ZFS: could have been the future of UNIX Filesystems

There was a point a few years ago where Sun could have had the next generation UNIX filesystem. It was in Solaris (and people were excited), there was a port to MacOS X (that was quite exciting for people) and there was a couple of ways to run it on linux (and people were excited). So… instead of the fractured landscape of ext3, HFS+ and (the various variations of) UFS we could have had one file system that was common between all of the commonly used UNIX-like variants. Think of being able to use a file system on a removable drive that isn’t FAT and being able to take it from machine to machine (well… Windows would be a problem, but it always is).

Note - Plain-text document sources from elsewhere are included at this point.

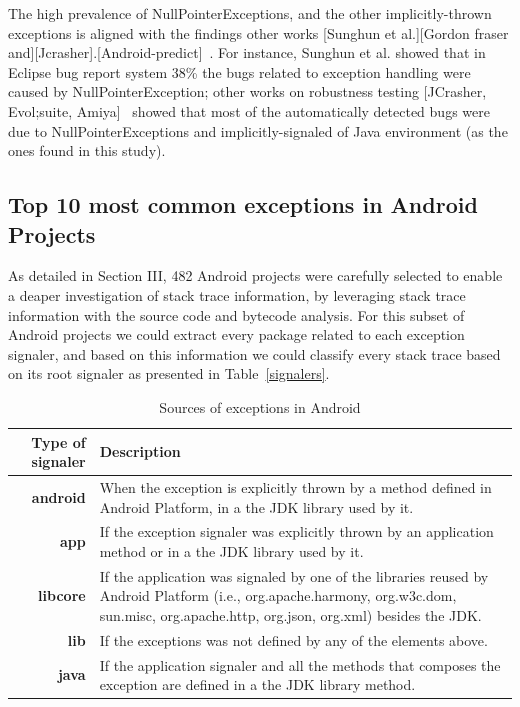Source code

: \documentclass[conference]{IEEEtran}
\begin{document}
The high prevalence of NullPointerExceptions, and the other implicitly-thrown exceptions  is aligned with the findings other works [Sunghun et al.][Gordon fraser and][Jcrasher].[Android-predict]~. For instance, Sunghun et al. showed that in Eclipse bug report system 38\% the bugs related to exception handling were caused by NullPointerException; other works on robustness testing [JCrasher, Evol;suite, Amiya]~ showed that most of the automatically detected bugs were due to NullPointerExceptions and implicitly-signaled of Java environment (as the ones found in this study).


\subsection{Top 10 most common exceptions in Android Projects}

As detailed in Section III, 482 Android projects were carefully selected to enable a deaper investigation of stack trace information, by leveraging stack trace information with the source code and bytecode analysis. For this subset of Android projects we could extract every package related to each exception signaler, and based on this information we could classify every stack trace based on its root signaler as presented in Table~\ref{signalers}.

\begin{table}
  \centering
  \begin{tabular}{rp{22em}}
    \hline
    \bfseries{Type of signaler} & \bfseries{Description} \\
    \hline
    \bfseries{android} & When the exception is explicitly thrown by a method defined in Android Platform, in a the JDK library used by it.\\
    \bfseries{app} &	If the exception signaler was explicitly thrown by an application method or in a the JDK library used by it.\\
    \bfseries{libcore} &	If the application was signaled by one of the libraries reused by Android Platform (i.e., org.apache.harmony, org.w3c.dom, sun.misc, org.apache.http, org.json, org.xml) besides the JDK. \\
    \bfseries{lib} &	If the exceptions was not defined by any of the elements above.\\
    \bfseries{java} &	If the application signaler and all the methods that composes the exception are defined in a the JDK library method.\\
    \hline
  \end{tabular}
  \caption{Sources of exceptions in Android}
  \label{tab:signalers}
\end{table}
\end{document}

There was some really great work done in OpenSolaris with integration between the file manager and ZFS snapshots (a slider bar to browse the history of a directory, an idea I’ve championed for over a decade now, although the Sun implementation was likely completely independently developed). The integration with the package manager was also completely awesome, crash safe upgrades!

However, all this is pretty much moot. Solaris is used by fewer people than ever, it’s out of OS X and BTRFS is going to take the place that ZFS could have held in the Linux world. So, unfortunately, ZFS is essentially dead. This is a shame…. it could have been something huge.

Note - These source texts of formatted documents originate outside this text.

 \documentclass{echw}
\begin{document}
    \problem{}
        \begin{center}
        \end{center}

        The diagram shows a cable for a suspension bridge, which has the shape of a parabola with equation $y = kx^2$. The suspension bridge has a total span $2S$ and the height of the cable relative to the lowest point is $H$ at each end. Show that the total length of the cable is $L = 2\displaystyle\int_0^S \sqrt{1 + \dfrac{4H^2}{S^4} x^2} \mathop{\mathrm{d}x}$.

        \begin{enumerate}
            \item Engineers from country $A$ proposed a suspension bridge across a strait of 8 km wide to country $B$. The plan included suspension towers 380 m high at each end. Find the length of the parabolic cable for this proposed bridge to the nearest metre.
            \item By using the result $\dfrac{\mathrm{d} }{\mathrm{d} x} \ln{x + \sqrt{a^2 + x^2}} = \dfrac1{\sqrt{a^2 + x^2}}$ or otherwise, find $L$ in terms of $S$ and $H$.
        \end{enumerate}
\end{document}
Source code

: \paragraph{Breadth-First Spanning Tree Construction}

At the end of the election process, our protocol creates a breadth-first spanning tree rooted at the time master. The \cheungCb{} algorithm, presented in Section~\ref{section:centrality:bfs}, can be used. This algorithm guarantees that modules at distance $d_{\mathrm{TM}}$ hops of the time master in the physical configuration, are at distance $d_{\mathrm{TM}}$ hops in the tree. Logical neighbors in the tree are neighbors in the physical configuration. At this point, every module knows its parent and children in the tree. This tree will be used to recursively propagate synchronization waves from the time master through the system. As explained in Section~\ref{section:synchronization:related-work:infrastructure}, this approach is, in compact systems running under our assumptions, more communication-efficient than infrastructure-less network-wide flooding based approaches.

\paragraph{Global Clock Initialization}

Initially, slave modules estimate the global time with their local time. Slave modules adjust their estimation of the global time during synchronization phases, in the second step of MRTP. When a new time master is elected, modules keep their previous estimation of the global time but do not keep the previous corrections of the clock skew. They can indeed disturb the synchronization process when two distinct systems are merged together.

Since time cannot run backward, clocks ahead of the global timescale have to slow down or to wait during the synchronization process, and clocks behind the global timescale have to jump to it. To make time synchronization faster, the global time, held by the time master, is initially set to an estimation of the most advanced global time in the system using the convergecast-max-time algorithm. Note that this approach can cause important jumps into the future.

27 thoughts on “ZFS: could have been the future of UNIX Filesystems

  1. This is one of the saddest and most shameful stories in the tech world.

    I blame Oracle. They’ve worked hard to put the kibosh on Sun’s former open source and community-based efforts. It seems unlikely at this point that Oracle will try to resolve the licensing issues that are keeping ZFS out of Linux.

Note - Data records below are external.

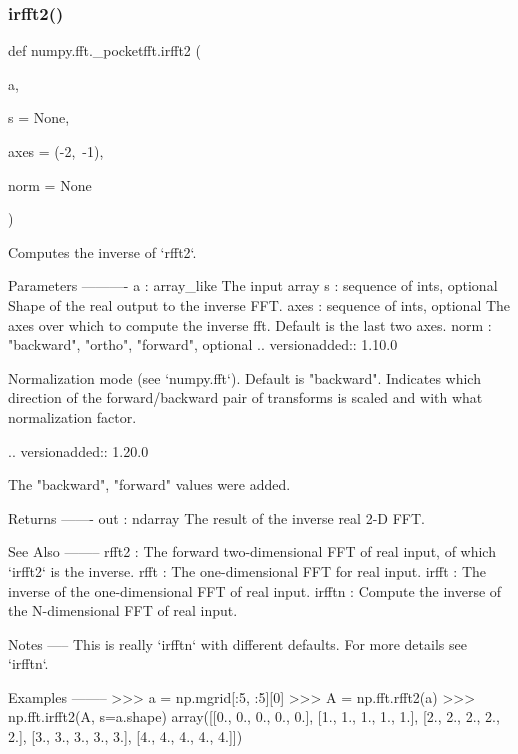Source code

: \subsubsection{\texorpdfstring{irfft2()}{irfft2()}}
{\footnotesize\ttfamily def numpy.\+fft.\+\_\+pocketfft.\+irfft2 (\begin{DoxyParamCaption}\item[{}]{a,  }\item[{}]{s = {\ttfamily None},  }\item[{}]{axes = {\ttfamily (-\/2,~-\/1)},  }\item[{}]{norm = {\ttfamily None} }\end{DoxyParamCaption})}

\begin{DoxyVerb}Computes the inverse of `rfft2`.

Parameters
----------
a : array_like
    The input array
s : sequence of ints, optional
    Shape of the real output to the inverse FFT.
axes : sequence of ints, optional
    The axes over which to compute the inverse fft.
    Default is the last two axes.
norm : {"backward", "ortho", "forward"}, optional
    .. versionadded:: 1.10.0

    Normalization mode (see `numpy.fft`). Default is "backward".
    Indicates which direction of the forward/backward pair of transforms
    is scaled and with what normalization factor.

    .. versionadded:: 1.20.0

        The "backward", "forward" values were added.

Returns
-------
out : ndarray
    The result of the inverse real 2-D FFT.

See Also
--------
rfft2 : The forward two-dimensional FFT of real input,
        of which `irfft2` is the inverse.
rfft : The one-dimensional FFT for real input.
irfft : The inverse of the one-dimensional FFT of real input.
irfftn : Compute the inverse of the N-dimensional FFT of real input.

Notes
-----
This is really `irfftn` with different defaults.
For more details see `irfftn`.

Examples
--------
>>> a = np.mgrid[:5, :5][0]
>>> A = np.fft.rfft2(a)
>>> np.fft.irfft2(A, s=a.shape)
array([[0., 0., 0., 0., 0.],
       [1., 1., 1., 1., 1.],
       [2., 2., 2., 2., 2.],
       [3., 3., 3., 3., 3.],
       [4., 4., 4., 4., 4.]])
\end{DoxyVerb}
 \mbox{\label{namespacenumpy_1_1fft_1_1__pocketfft_a4aa141628960f3642f1e7e3c92b391db}} 
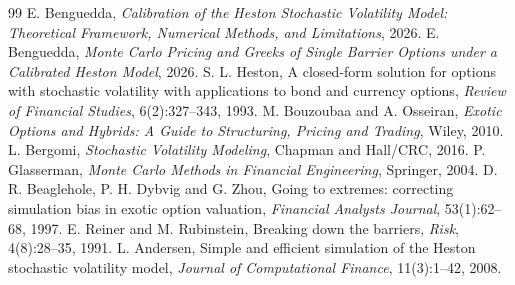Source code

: \documentclass[11pt,a4paper]{article}
\begin{document}
\begin{thebibliography}{99}
 E. Benguedda, \emph{Calibration of the Heston Stochastic Volatility Model: Theoretical
Framework, Numerical Methods, and Limitations}, 2026.
 E. Benguedda, \emph{Monte Carlo Pricing and Greeks of Single Barrier Options under a
Calibrated Heston Model}, 2026.
 S. L. Heston, A closed-form solution for options with stochastic volatility with applications
to bond and currency options, \emph{Review of Financial Studies}, 6(2):327--343, 1993.
 M. Bouzoubaa and A. Osseiran, \emph{Exotic Options and Hybrids: A Guide to Structuring,
Pricing and Trading}, Wiley, 2010.
 L. Bergomi, \emph{Stochastic Volatility Modeling}, Chapman and Hall/CRC, 2016.
 P. Glasserman, \emph{Monte Carlo Methods in Financial Engineering}, Springer, 2004.
 D. R. Beaglehole, P. H. Dybvig and G. Zhou, Going to extremes: correcting simulation bias
in exotic option valuation, \emph{Financial Analysts Journal}, 53(1):62--68, 1997.
 E. Reiner and M. Rubinstein, Breaking down the barriers, \emph{Risk}, 4(8):28--35, 1991.
 L. Andersen, Simple and efficient simulation of the Heston stochastic volatility model,
\emph{Journal of Computational Finance}, 11(3):1--42, 2008.
\end{thebibliography}
\end{document}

  2. Oh yeah, it’s nothing to do with Oracle for ZFS not being in MacOS X (AFAIK). I don’t have any knowledge on if it was to do with patents or not… but it certainly seemed like a lost opportunity.

  3. Unfortunately, FreeBSD isn’t a large market and unlikely ever will be. Also, since ZFS is not BSD licensed, I’m sure it gets to be a second class citizen in the eyes of BSD developers. While having it there and well supported is great, and certainly would have added to the “one standard next-gen unix filesystem”, by itself, it’s not going to save ZFS.

  4. I’ve been using ZFS for a couple years now on my FreeNAS 7 (FreeBSD8) box. Pretty fast, efficient, and hands off after you get it setup. I run it on 1.6Ghz Intel Atom D410 with 2GB DDR3. ZFS is still alive and evolving, don’t write it off yet.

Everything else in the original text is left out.